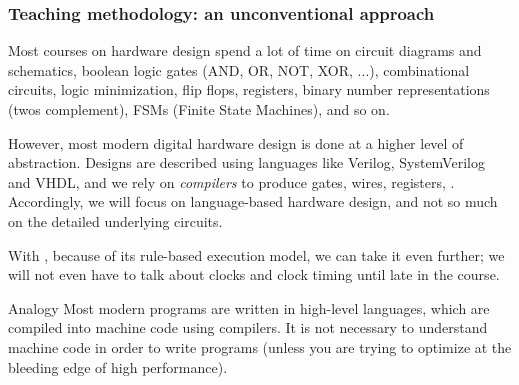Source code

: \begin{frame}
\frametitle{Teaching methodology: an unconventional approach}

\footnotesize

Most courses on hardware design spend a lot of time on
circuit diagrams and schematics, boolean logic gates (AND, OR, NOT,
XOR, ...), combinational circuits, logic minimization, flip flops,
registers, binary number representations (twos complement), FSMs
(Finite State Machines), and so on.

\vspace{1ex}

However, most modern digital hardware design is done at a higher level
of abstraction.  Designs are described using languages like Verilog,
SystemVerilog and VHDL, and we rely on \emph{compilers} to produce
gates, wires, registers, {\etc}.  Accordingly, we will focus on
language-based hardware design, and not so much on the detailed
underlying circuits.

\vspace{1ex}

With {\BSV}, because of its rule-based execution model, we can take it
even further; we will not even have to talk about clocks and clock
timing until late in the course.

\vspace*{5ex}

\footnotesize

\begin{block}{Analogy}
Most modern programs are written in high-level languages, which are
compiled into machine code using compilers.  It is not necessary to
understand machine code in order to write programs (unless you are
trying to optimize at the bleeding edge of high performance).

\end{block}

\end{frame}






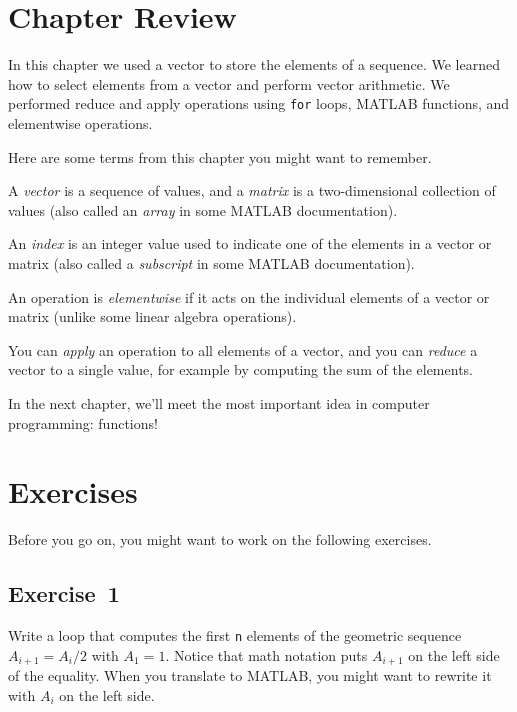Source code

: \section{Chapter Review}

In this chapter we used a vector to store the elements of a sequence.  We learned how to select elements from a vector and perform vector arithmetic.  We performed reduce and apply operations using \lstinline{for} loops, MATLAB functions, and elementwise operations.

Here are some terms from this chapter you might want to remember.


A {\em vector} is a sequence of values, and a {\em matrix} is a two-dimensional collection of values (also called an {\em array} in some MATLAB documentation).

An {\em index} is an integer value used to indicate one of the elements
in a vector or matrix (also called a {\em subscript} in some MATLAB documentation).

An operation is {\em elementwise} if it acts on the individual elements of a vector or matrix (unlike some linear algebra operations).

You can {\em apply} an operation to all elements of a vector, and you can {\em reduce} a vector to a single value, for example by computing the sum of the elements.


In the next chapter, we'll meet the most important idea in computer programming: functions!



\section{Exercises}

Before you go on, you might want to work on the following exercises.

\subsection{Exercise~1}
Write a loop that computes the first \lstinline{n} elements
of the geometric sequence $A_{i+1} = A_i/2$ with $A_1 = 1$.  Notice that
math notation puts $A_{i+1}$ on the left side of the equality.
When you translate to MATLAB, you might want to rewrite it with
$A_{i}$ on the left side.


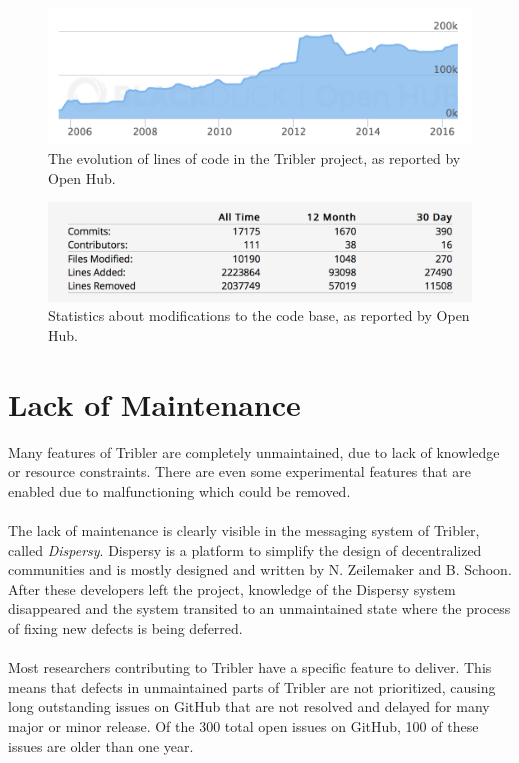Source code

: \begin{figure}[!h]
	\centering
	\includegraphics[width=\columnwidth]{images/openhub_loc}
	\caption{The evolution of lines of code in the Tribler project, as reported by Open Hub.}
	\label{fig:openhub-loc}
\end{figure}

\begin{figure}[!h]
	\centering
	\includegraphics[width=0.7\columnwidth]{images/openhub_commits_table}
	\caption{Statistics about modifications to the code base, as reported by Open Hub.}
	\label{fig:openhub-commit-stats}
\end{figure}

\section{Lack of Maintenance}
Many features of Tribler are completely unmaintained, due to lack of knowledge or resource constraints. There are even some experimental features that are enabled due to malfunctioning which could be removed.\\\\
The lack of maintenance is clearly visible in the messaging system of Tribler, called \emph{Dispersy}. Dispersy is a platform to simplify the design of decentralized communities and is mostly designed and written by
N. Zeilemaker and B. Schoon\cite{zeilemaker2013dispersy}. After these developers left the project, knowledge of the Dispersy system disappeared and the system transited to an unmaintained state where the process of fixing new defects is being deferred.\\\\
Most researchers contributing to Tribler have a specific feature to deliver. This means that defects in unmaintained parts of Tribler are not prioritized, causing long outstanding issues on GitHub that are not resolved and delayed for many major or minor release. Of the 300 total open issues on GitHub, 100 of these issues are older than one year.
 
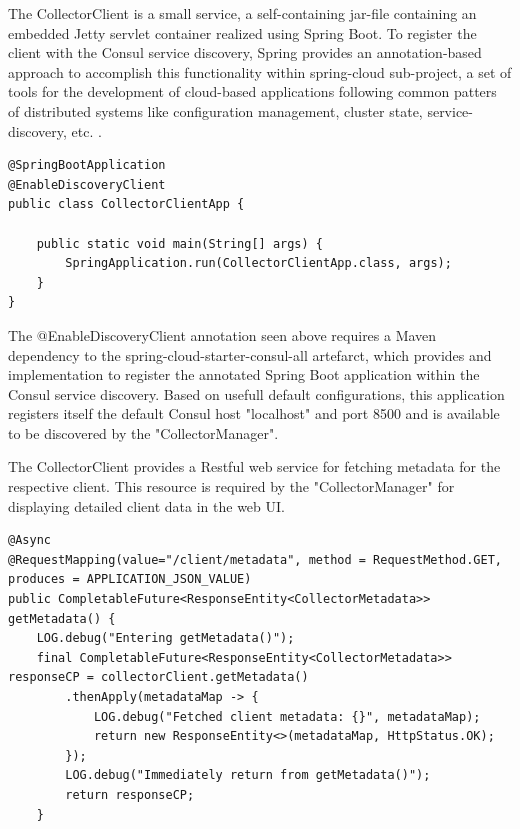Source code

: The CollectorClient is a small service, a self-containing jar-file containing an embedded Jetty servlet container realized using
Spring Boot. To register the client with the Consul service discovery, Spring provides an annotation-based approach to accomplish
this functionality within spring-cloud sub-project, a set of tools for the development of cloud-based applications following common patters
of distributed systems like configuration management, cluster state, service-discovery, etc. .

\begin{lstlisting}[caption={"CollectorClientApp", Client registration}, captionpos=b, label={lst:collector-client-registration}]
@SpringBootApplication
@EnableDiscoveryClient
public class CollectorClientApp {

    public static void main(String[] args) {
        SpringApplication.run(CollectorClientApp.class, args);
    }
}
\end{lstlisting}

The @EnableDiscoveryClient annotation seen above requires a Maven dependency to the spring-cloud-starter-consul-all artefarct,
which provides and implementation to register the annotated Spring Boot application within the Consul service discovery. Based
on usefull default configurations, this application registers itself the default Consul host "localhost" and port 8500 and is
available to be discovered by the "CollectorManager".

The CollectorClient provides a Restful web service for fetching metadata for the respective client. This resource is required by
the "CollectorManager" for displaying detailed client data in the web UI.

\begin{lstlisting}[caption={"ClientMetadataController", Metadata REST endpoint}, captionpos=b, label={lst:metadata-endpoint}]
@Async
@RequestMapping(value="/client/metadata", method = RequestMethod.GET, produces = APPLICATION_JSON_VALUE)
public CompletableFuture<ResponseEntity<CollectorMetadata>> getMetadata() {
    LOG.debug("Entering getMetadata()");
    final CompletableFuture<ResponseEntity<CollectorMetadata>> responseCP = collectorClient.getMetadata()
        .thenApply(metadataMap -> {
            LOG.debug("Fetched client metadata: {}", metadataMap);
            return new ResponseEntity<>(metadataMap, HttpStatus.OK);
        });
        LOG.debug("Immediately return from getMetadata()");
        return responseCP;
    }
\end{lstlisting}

Task brief
From the records above, pull out each line that has "metadataMap".

Result of the task
        .thenApply(metadataMap -> {
            LOG.debug("Fetched client metadata: {}", metadataMap);
            return new ResponseEntity<>(metadataMap, HttpStatus.OK);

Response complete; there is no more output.